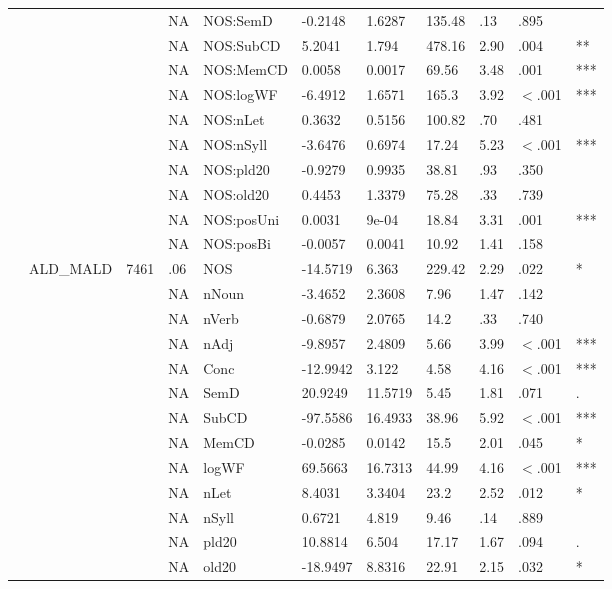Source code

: \begin{table}[ht]
\begin{tabular}{lllllllllll}
   &  &  & NA & NOS:SemD & -0.2148 & 1.6287 & 135.48 & .13 & .895 &   \\ 
   &  &  & NA & NOS:SubCD & 5.2041 & 1.794 & 478.16 & 2.90 & .004 & ** \\ 
   &  &  & NA & NOS:MemCD & 0.0058 & 0.0017 & 69.56 & 3.48 & .001 & *** \\ 
   &  &  & NA & NOS:logWF & -6.4912 & 1.6571 & 165.3 & 3.92 & $<$.001 & *** \\ 
   &  &  & NA & NOS:nLet & 0.3632 & 0.5156 & 100.82 & .70 & .481 &   \\ 
   &  &  & NA & NOS:nSyll & -3.6476 & 0.6974 & 17.24 & 5.23 & $<$.001 & *** \\ 
   &  &  & NA & NOS:pld20 & -0.9279 & 0.9935 & 38.81 & .93 & .350 &   \\ 
   &  &  & NA & NOS:old20 & 0.4453 & 1.3379 & 75.28 & .33 & .739 &   \\ 
   &  &  & NA & NOS:posUni & 0.0031 & 9e-04 & 18.84 & 3.31 & .001 & *** \\ 
   &  &  & NA & NOS:posBi & -0.0057 & 0.0041 & 10.92 & 1.41 & .158 &   \\ 
   & ALD\_MALD & 7461 & .06 & NOS & -14.5719 & 6.363 & 229.42 & 2.29 & .022 & * \\ 
   &  &  & NA & nNoun & -3.4652 & 2.3608 & 7.96 & 1.47 & .142 &   \\ 
   &  &  & NA & nVerb & -0.6879 & 2.0765 & 14.2 & .33 & .740 &   \\ 
   &  &  & NA & nAdj & -9.8957 & 2.4809 & 5.66 & 3.99 & $<$.001 & *** \\ 
   &  &  & NA & Conc & -12.9942 & 3.122 & 4.58 & 4.16 & $<$.001 & *** \\ 
   &  &  & NA & SemD & 20.9249 & 11.5719 & 5.45 & 1.81 & .071 & . \\ 
   &  &  & NA & SubCD & -97.5586 & 16.4933 & 38.96 & 5.92 & $<$.001 & *** \\ 
   &  &  & NA & MemCD & -0.0285 & 0.0142 & 15.5 & 2.01 & .045 & * \\ 
   &  &  & NA & logWF & 69.5663 & 16.7313 & 44.99 & 4.16 & $<$.001 & *** \\ 
   &  &  & NA & nLet & 8.4031 & 3.3404 & 23.2 & 2.52 & .012 & * \\ 
   &  &  & NA & nSyll & 0.6721 & 4.819 & 9.46 & .14 & .889 &   \\ 
   &  &  & NA & pld20 & 10.8814 & 6.504 & 17.17 & 1.67 & .094 & . \\ 
   &  &  & NA & old20 & -18.9497 & 8.8316 & 22.91 & 2.15 & .032 & * \\ 

\end{tabular}
\end{table}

+ + + + + + +

What to work on: Print all of the entries word for word. Omit the pictures they contain.

Answer:
Source code

: \begin{table}[ht]
\begin{tabular}{lllllllllll}
   &  &  & NA & NOS:SemD & -0.2148 & 1.6287 & 135.48 & .13 & .895 &   \\ 
   &  &  & NA & NOS:SubCD & 5.2041 & 1.794 & 478.16 & 2.90 & .004 & ** \\ 
   &  &  & NA & NOS:MemCD & 0.0058 & 0.0017 & 69.56 & 3.48 & .001 & *** \\ 
   &  &  & NA & NOS:logWF & -6.4912 & 1.6571 & 165.3 & 3.92 & $<$.001 & *** \\ 
   &  &  & NA & NOS:nLet & 0.3632 & 0.5156 & 100.82 & .70 & .481 &   \\ 
   &  &  & NA & NOS:nSyll & -3.6476 & 0.6974 & 17.24 & 5.23 & $<$.001 & *** \\ 
   &  &  & NA & NOS:pld20 & -0.9279 & 0.9935 & 38.81 & .93 & .350 &   \\ 
   &  &  & NA & NOS:old20 & 0.4453 & 1.3379 & 75.28 & .33 & .739 &   \\ 
   &  &  & NA & NOS:posUni & 0.0031 & 9e-04 & 18.84 & 3.31 & .001 & *** \\ 
   &  &  & NA & NOS:posBi & -0.0057 & 0.0041 & 10.92 & 1.41 & .158 &   \\ 
   & ALD\_MALD & 7461 & .06 & NOS & -14.5719 & 6.363 & 229.42 & 2.29 & .022 & * \\ 
   &  &  & NA & nNoun & -3.4652 & 2.3608 & 7.96 & 1.47 & .142 &   \\ 
   &  &  & NA & nVerb & -0.6879 & 2.0765 & 14.2 & .33 & .740 &   \\ 
   &  &  & NA & nAdj & -9.8957 & 2.4809 & 5.66 & 3.99 & $<$.001 & *** \\ 
   &  &  & NA & Conc & -12.9942 & 3.122 & 4.58 & 4.16 & $<$.001 & *** \\ 
   &  &  & NA & SemD & 20.9249 & 11.5719 & 5.45 & 1.81 & .071 & . \\ 
   &  &  & NA & SubCD & -97.5586 & 16.4933 & 38.96 & 5.92 & $<$.001 & *** \\ 
   &  &  & NA & MemCD & -0.0285 & 0.0142 & 15.5 & 2.01 & .045 & * \\ 
   &  &  & NA & logWF & 69.5663 & 16.7313 & 44.99 & 4.16 & $<$.001 & *** \\ 
   &  &  & NA & nLet & 8.4031 & 3.3404 & 23.2 & 2.52 & .012 & * \\ 
   &  &  & NA & nSyll & 0.6721 & 4.819 & 9.46 & .14 & .889 &   \\ 
   &  &  & NA & pld20 & 10.8814 & 6.504 & 17.17 & 1.67 & .094 & . \\ 
   &  &  & NA & old20 & -18.9497 & 8.8316 & 22.91 & 2.15 & .032 & * \\ 

\end{tabular}
\end{table}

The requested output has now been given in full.